Wednesday, September 1, 2010

True Courage

Its easy to bitch about my job, and I do...a lot.  But I often find it difficult when I work in a hospital.  I see patients being wheeled all over the place and there is nothing more wicked than seeing sick kids.  Brenner children hospital has 11 floors of sick kids, really sick kids.  Kids that may never grow up to bitch about work, May never know a sunrise at the beach after a nigt with your friends, may never know what it feels like to have great sex, to laugh so hard you cry.  I think about this as I see parents trying to hold it together while they hold a little hand with that medical bracelet thats way to big.  No parent should have to bury a child.

Ate a pathetic breakfast in a hurry.  had leftover spaghetti and a 150 calorie ice cream cake thing.  Turned down cake today at work and was proud of myself.  had a good lunch of chicken sandwhich, baked chips, 100 calorie pack, and grapes.  Had my afternoon snack of a banana and 20oz of water.  Good run and some pushups and a PWO shake.  Dinner was sushi (which i bought for the 1st time ever tonite, i felt so pretentious)

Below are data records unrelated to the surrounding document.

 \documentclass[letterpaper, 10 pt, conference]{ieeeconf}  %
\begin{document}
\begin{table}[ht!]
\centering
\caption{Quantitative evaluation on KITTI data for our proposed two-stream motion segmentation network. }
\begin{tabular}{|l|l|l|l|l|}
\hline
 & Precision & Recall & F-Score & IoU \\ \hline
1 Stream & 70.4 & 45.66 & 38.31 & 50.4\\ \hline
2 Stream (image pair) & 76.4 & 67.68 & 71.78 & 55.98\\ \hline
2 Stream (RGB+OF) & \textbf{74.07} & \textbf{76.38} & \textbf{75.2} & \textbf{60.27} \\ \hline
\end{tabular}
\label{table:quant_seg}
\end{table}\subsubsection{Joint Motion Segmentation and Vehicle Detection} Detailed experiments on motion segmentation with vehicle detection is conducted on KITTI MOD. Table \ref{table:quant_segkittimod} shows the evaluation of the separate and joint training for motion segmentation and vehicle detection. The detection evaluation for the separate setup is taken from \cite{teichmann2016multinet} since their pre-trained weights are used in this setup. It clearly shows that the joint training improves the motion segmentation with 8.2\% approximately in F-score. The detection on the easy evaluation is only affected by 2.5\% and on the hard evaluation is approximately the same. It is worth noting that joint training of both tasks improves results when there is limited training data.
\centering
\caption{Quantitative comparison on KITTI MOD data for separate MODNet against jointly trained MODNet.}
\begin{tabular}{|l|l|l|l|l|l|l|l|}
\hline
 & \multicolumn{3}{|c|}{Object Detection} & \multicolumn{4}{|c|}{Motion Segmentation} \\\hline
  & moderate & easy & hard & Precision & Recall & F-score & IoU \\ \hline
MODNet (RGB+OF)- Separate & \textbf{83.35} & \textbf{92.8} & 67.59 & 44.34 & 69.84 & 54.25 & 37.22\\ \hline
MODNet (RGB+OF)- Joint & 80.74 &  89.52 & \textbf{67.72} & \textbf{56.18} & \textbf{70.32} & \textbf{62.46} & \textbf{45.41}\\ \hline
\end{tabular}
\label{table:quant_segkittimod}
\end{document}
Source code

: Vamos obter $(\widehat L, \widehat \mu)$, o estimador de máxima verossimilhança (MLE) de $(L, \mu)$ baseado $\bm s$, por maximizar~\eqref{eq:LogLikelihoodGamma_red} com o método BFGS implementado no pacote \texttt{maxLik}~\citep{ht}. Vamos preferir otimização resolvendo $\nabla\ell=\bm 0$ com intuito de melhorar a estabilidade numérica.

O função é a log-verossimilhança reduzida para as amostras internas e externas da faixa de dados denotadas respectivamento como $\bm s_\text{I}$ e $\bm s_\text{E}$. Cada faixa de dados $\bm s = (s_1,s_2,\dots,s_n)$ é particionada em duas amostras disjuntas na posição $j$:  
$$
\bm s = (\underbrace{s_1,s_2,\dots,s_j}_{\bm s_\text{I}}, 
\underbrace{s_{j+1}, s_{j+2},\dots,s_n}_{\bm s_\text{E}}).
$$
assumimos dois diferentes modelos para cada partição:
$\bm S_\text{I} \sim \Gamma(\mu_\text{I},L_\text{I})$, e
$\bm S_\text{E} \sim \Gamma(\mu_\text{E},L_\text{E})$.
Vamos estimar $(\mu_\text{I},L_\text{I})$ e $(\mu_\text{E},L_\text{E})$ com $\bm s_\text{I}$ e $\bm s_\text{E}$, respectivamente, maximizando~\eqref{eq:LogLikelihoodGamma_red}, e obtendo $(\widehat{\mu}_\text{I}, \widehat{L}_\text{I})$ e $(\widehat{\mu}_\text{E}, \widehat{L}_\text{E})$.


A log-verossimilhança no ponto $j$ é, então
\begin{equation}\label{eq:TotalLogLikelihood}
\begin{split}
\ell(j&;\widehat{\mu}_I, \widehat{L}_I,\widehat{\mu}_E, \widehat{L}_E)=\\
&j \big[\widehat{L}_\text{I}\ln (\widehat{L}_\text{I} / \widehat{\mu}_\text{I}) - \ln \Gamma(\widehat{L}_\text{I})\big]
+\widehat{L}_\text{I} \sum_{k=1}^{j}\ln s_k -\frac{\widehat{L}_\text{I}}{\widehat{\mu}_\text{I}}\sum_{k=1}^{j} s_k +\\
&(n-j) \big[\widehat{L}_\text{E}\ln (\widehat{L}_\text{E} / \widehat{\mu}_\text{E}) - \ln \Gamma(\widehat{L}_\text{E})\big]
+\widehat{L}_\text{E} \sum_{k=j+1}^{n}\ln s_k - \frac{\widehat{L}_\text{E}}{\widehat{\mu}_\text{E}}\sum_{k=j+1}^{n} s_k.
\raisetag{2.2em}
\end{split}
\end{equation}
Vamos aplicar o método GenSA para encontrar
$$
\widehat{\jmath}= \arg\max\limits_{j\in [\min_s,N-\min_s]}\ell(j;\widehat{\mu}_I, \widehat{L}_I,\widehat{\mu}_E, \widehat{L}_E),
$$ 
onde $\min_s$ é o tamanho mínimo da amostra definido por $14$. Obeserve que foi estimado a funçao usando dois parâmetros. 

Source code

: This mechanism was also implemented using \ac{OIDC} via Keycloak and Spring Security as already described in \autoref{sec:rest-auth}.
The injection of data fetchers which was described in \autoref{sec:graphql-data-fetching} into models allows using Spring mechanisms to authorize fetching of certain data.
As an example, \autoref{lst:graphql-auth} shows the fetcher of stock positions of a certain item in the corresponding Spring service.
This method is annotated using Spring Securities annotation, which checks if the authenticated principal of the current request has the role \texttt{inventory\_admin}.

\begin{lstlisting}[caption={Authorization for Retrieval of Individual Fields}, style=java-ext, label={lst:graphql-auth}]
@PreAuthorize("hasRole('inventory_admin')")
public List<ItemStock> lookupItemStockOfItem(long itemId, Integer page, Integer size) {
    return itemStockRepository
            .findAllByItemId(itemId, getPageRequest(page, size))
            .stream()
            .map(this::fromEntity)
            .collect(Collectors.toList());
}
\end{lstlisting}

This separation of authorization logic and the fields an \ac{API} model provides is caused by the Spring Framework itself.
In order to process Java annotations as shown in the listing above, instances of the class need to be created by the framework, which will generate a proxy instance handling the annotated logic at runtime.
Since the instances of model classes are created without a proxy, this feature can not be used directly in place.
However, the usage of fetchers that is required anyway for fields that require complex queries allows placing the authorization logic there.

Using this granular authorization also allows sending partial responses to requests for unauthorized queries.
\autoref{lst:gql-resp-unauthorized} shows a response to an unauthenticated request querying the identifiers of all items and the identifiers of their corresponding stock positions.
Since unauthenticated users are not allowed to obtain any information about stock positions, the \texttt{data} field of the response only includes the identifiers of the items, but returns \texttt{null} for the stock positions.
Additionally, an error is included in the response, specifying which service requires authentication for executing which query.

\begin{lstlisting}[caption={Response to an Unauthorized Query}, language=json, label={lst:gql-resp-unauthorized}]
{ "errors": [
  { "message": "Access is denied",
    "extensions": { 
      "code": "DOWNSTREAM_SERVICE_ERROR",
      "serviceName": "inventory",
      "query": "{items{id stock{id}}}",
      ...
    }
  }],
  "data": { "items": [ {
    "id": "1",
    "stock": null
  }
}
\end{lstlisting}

A song hit shuffle caught me off gaurd today, its "Sensible Heart" by city and colour.  its a great song about hiding emotions and I remember how much I took it to heart when I was college.  Its a very haunting song right now considering how I often feel that expressing my emotional range is somewhat limited.  Saying words isnt really easy for me, writing them is.  But some people need the audible reassurance that I often struggle with giving.  I realize that my presentation of myself often contradicts who I am.  I have had some of my best friends in the world tell me they were scared or intimidated by me when they 1st met me and thats not what I want at all.  Perception is the ultimate reality.

Watching a show on Discovery about all the different special units for the armed services.  Amazing.  I was seriously considering the Air Force last year and I often wonder where I would be in my life had I joined.  These guys sacrafice so much for something invisible.  I have many great philosophical differences about war but these guys have my respect hands down for the things they endure.  Sure they are trained to kill but then again I do believe anyone can kill when pushed to extremes. 

Tomorrow is my friday at work.  Took friday off for my Labor day and am heading down to Atlanta for the UNC v LSU game.  Looking foreward to spending time with family and football.